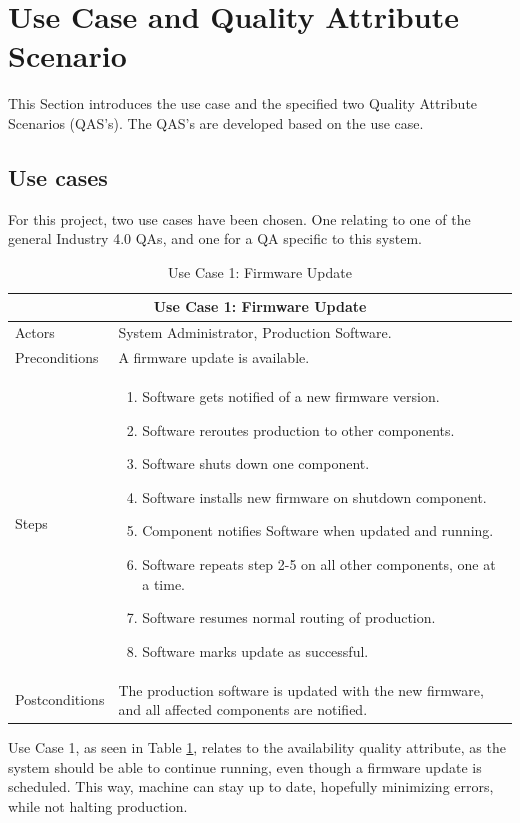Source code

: \section{Use Case and Quality Attribute Scenario}
\label{sec:use_case_and_qas}
This Section introduces the use case and the specified two Quality Attribute Scenarios (QAS's).
The QAS's are developed based on the use case.

\subsection{Use cases}
\label{sec:use_case}
For this project, two use cases have been chosen. One relating to one of the general Industry 4.0 QAs, and one for a QA specific to this system.

\begin{table}[ht]
    \centering
    \begin{tabular}{|l|p{50mm}|}
        \hline
        \multicolumn{2}{|c|}{\textbf{Use Case 1: Firmware Update}}\\
        \hline
        Actors &  System Administrator, Production Software.\\
        \hline
        Preconditions &  A firmware update is available.\\
        \hline
        Steps & \begin{enumerate}
                    \item Software gets notified of a new firmware version.
                    \item Software reroutes production to other components.
                    \item Software shuts down one  component.
                    \item Software installs new firmware on shutdown component.
                    \item Component notifies Software when updated and running.
                    \item Software repeats step 2-5 on all other components, one at a time.
                    \item Software resumes normal routing of production.
                    \item Software marks update as successful.
                \end{enumerate}\\
        \hline
        Postconditions & The production software is updated with the new firmware, and all affected components are notified.\\
        \hline
    \end{tabular}
    \caption{Use Case 1: Firmware Update}
    \label{tab:useCase1}
\end{table}
Use Case 1, as seen in Table \ref{tab:useCase1}, relates to the availability quality attribute, as the system should be able to continue running, even though a firmware update is scheduled. This way, machine can stay up to date, hopefully minimizing errors, while not halting production.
++++++++
§ **Work instruction**: Copy all of the material word for word, and include none of its pictures.

§ **Your solution**:
Source code

: \section{Use Case and Quality Attribute Scenario}
\label{sec:use_case_and_qas}
This Section introduces the use case and the specified two Quality Attribute Scenarios (QAS's).
The QAS's are developed based on the use case.

\subsection{Use cases}
\label{sec:use_case}
For this project, two use cases have been chosen. One relating to one of the general Industry 4.0 QAs, and one for a QA specific to this system.

\begin{table}[ht]
    \centering
    \begin{tabular}{|l|p{50mm}|}
        \hline
        \multicolumn{2}{|c|}{\textbf{Use Case 1: Firmware Update}}\\
        \hline
        Actors &  System Administrator, Production Software.\\
        \hline
        Preconditions &  A firmware update is available.\\
        \hline
        Steps & \begin{enumerate}
                    \item Software gets notified of a new firmware version.
                    \item Software reroutes production to other components.
                    \item Software shuts down one  component.
                    \item Software installs new firmware on shutdown component.
                    \item Component notifies Software when updated and running.
                    \item Software repeats step 2-5 on all other components, one at a time.
                    \item Software resumes normal routing of production.
                    \item Software marks update as successful.
                \end{enumerate}\\
        \hline
        Postconditions & The production software is updated with the new firmware, and all affected components are notified.\\
        \hline
    \end{tabular}
    \caption{Use Case 1: Firmware Update}
    \label{tab:useCase1}
\end{table}
Use Case 1, as seen in Table \ref{tab:useCase1}, relates to the availability quality attribute, as the system should be able to continue running, even though a firmware update is scheduled. This way, machine can stay up to date, hopefully minimizing errors, while not halting production.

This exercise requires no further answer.